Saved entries
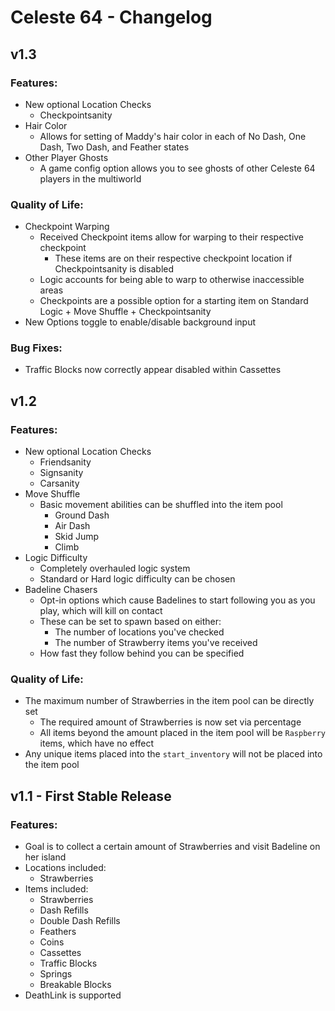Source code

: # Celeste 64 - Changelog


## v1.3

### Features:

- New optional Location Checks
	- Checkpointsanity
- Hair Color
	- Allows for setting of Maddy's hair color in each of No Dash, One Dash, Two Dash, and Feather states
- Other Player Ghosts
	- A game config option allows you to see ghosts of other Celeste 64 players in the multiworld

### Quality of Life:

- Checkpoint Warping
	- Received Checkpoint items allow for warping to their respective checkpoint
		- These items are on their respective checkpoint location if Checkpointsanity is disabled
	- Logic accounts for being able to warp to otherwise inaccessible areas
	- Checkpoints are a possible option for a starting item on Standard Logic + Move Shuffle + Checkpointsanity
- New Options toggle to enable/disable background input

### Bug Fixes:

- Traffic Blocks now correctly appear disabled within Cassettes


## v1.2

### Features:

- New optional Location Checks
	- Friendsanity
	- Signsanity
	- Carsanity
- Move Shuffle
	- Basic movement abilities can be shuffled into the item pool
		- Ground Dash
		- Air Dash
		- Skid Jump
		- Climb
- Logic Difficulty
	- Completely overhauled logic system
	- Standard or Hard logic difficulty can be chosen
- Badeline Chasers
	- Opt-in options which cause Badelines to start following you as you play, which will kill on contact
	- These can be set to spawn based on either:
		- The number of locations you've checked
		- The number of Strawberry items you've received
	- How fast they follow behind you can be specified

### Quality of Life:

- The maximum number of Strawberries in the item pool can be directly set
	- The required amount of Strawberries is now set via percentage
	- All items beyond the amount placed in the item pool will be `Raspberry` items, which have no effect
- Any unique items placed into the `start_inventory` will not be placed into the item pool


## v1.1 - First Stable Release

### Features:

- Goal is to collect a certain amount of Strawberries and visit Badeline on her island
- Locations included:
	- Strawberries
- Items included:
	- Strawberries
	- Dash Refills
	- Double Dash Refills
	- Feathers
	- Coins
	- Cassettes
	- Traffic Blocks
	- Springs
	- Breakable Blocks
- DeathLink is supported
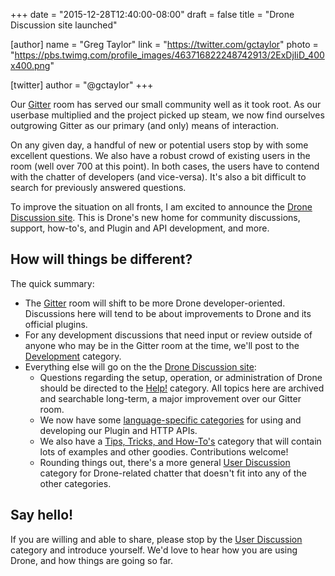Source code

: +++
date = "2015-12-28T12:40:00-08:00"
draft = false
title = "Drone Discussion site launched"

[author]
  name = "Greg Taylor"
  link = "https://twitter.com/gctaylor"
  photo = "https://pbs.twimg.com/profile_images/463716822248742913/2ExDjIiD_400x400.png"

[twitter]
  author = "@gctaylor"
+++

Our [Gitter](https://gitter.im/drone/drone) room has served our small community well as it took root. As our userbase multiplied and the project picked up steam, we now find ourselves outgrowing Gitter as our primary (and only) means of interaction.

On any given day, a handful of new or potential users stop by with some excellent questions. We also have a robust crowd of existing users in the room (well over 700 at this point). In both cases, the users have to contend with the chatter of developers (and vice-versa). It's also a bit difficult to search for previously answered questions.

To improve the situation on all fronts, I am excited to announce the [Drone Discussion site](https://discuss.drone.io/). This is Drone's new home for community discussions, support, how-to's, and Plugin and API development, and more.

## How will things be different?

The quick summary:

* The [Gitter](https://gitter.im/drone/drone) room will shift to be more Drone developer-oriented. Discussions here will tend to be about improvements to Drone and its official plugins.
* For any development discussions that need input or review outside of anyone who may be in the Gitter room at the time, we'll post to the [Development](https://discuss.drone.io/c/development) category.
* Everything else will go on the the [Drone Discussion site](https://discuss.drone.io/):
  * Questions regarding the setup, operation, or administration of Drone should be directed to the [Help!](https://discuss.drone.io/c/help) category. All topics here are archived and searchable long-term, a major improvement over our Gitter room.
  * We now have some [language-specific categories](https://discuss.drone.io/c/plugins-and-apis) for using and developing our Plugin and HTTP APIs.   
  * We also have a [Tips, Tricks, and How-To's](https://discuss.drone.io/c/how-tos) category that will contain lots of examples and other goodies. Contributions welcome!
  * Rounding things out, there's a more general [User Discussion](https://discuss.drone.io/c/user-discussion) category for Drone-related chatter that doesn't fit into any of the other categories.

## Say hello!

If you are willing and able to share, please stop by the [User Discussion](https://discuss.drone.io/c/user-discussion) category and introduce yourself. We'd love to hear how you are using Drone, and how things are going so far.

### [TASK INSTRUCTIONS]
When you transcribe the entries, reproduce each line exactly and skip any picture.

### [WRITTEN REPLY]
Source code

: # Celeste 64 - Changelog


## v1.3

### Features:

- New optional Location Checks
	- Checkpointsanity
- Hair Color
	- Allows for setting of Maddy's hair color in each of No Dash, One Dash, Two Dash, and Feather states
- Other Player Ghosts
	- A game config option allows you to see ghosts of other Celeste 64 players in the multiworld

### Quality of Life:

- Checkpoint Warping
	- Received Checkpoint items allow for warping to their respective checkpoint
		- These items are on their respective checkpoint location if Checkpointsanity is disabled
	- Logic accounts for being able to warp to otherwise inaccessible areas
	- Checkpoints are a possible option for a starting item on Standard Logic + Move Shuffle + Checkpointsanity
- New Options toggle to enable/disable background input

### Bug Fixes:

- Traffic Blocks now correctly appear disabled within Cassettes


## v1.2

### Features:

- New optional Location Checks
	- Friendsanity
	- Signsanity
	- Carsanity
- Move Shuffle
	- Basic movement abilities can be shuffled into the item pool
		- Ground Dash
		- Air Dash
		- Skid Jump
		- Climb
- Logic Difficulty
	- Completely overhauled logic system
	- Standard or Hard logic difficulty can be chosen
- Badeline Chasers
	- Opt-in options which cause Badelines to start following you as you play, which will kill on contact
	- These can be set to spawn based on either:
		- The number of locations you've checked
		- The number of Strawberry items you've received
	- How fast they follow behind you can be specified

### Quality of Life:

- The maximum number of Strawberries in the item pool can be directly set
	- The required amount of Strawberries is now set via percentage
	- All items beyond the amount placed in the item pool will be `Raspberry` items, which have no effect
- Any unique items placed into the `start_inventory` will not be placed into the item pool


## v1.1 - First Stable Release

### Features:

- Goal is to collect a certain amount of Strawberries and visit Badeline on her island
- Locations included:
	- Strawberries
- Items included:
	- Strawberries
	- Dash Refills
	- Double Dash Refills
	- Feathers
	- Coins
	- Cassettes
	- Traffic Blocks
	- Springs
	- Breakable Blocks
- DeathLink is supported
Source code

: +++
date = "2015-12-28T12:40:00-08:00"
draft = false
title = "Drone Discussion site launched"

[author]
  name = "Greg Taylor"
  link = "https://twitter.com/gctaylor"
  photo = "https://pbs.twimg.com/profile_images/463716822248742913/2ExDjIiD_400x400.png"

[twitter]
  author = "@gctaylor"
+++

Our [Gitter](https://gitter.im/drone/drone) room has served our small community well as it took root. As our userbase multiplied and the project picked up steam, we now find ourselves outgrowing Gitter as our primary (and only) means of interaction.

On any given day, a handful of new or potential users stop by with some excellent questions. We also have a robust crowd of existing users in the room (well over 700 at this point). In both cases, the users have to contend with the chatter of developers (and vice-versa). It's also a bit difficult to search for previously answered questions.

To improve the situation on all fronts, I am excited to announce the [Drone Discussion site](https://discuss.drone.io/). This is Drone's new home for community discussions, support, how-to's, and Plugin and API development, and more.

## How will things be different?

The quick summary:

* The [Gitter](https://gitter.im/drone/drone) room will shift to be more Drone developer-oriented. Discussions here will tend to be about improvements to Drone and its official plugins.
* For any development discussions that need input or review outside of anyone who may be in the Gitter room at the time, we'll post to the [Development](https://discuss.drone.io/c/development) category.
* Everything else will go on the the [Drone Discussion site](https://discuss.drone.io/):
  * Questions regarding the setup, operation, or administration of Drone should be directed to the [Help!](https://discuss.drone.io/c/help) category. All topics here are archived and searchable long-term, a major improvement over our Gitter room.
  * We now have some [language-specific categories](https://discuss.drone.io/c/plugins-and-apis) for using and developing our Plugin and HTTP APIs.   
  * We also have a [Tips, Tricks, and How-To's](https://discuss.drone.io/c/how-tos) category that will contain lots of examples and other goodies. Contributions welcome!
  * Rounding things out, there's a more general [User Discussion](https://discuss.drone.io/c/user-discussion) category for Drone-related chatter that doesn't fit into any of the other categories.

## Say hello!

If you are willing and able to share, please stop by the [User Discussion](https://discuss.drone.io/c/user-discussion) category and introduce yourself. We'd love to hear how you are using Drone, and how things are going so far.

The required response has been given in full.